19. Are there rules on price stabilisation and market manipulation in connection with an equity offering?

Overallotment is not related to or closely linked with stabilisation. Even if the shares are not overallotted in a public offering, a stabilisation activity can still be carried out. This is done by using the monies in the stabilisation account funded by the selling shareholder, the issuer or both. The proceeds from the overallotment are not necessarily used to buy back the overallotted shares from the market in order to stabilise the price if that price falls below the IPO price. Therefore, it is available as a legally-permitted and risk-free means for an underwriter to stabilise the price within 30 days following an IPO (though only in cases where the share trade falls below the offering price).

A Turkish lead manager or co-lead manager can engage in price stabilisation activities in its own account or in the account of the company or issuer. The proceeds gained by the company from the offering can be used to finance the price stabilisation, provided that the amount used does not exceed 20% of the gross offering proceeds gained by the company. Further, the nominal value of the shares to be purchased from the market to support the price cannot exceed 20% of the total nominal value of the offered shares, including over-allotted shares.

If there are secondary and primary shares, the proceeds of the secondary and any overallotted shares will be used to finance the stabilisation activities. The fund which consists of 20% of the proceeds of the primary offering will not be used before the proceeds of the current shareholder's secondary shares are exhausted. The selling shareholder is also entitled to provide unlimited additional funds into the account.

Under the stabilisation agreement, the stabilisation manager has exclusive discretionary authority to undertake stabilisation activities during the stabilisation period. During the stabilisation period, the stabilisation manager can (but will be under no obligation to) use the funds in the stabilisation account, to the extent permitted by applicable laws, regulations and rules of Borsa Istanbul, to purchase shares, if the market price falls below the offer price, with a view to supporting the market price of the shares at a level higher than that which might otherwise prevail in the open market.

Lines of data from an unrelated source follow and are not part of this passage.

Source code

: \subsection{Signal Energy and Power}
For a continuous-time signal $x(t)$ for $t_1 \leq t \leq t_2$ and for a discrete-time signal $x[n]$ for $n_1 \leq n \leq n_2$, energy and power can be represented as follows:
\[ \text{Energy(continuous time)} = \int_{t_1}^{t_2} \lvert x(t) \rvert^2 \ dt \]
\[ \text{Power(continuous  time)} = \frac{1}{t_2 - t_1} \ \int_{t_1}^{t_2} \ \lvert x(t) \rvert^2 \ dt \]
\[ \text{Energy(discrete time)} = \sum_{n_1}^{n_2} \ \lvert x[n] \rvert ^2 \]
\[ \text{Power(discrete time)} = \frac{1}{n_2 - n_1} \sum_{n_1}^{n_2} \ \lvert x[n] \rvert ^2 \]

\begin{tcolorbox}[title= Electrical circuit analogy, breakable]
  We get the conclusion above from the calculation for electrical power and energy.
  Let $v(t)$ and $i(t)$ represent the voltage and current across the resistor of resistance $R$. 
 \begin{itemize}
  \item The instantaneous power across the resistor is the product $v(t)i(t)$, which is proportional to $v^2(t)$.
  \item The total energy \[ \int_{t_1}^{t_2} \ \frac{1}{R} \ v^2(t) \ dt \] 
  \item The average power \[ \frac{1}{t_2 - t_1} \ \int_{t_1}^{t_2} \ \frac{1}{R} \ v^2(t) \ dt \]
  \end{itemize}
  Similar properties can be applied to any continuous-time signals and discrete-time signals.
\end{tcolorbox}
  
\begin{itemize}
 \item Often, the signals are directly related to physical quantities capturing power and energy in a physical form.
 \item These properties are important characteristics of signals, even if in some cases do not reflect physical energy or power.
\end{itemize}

Stabilisation is carried out for the limited purpose of preventing or slowing down a decline in the price of the shares. Technically, stabilisation breaches the Capital Markets Board (CMB) rules on market abuse. However, the CMB recognises the need for stabilisation to allow the market to operate more efficiently. Stabilisation must take place under the CMB and Borsa Istanbul rules which state that:

  • Only prescribed stabilisation action is permitted.

  • Only specified securities can be stabilised on Borsa Istanbul within specified time limits.

  • Stabilisation transactions must only take place within specified price limits.

  • The stabilisation manager must carry out adequate prior disclosure and maintain records of stabilising activities.

Breaches of the stabilisation rules can result in Borsa Istanbul and the CMB bringing disciplinary proceedings against, and imposing an administrative pecuniary fine on, the stabilisation manager.

 

Tax: equity issues

20. What are the main tax issues when issuing and listing equity securities?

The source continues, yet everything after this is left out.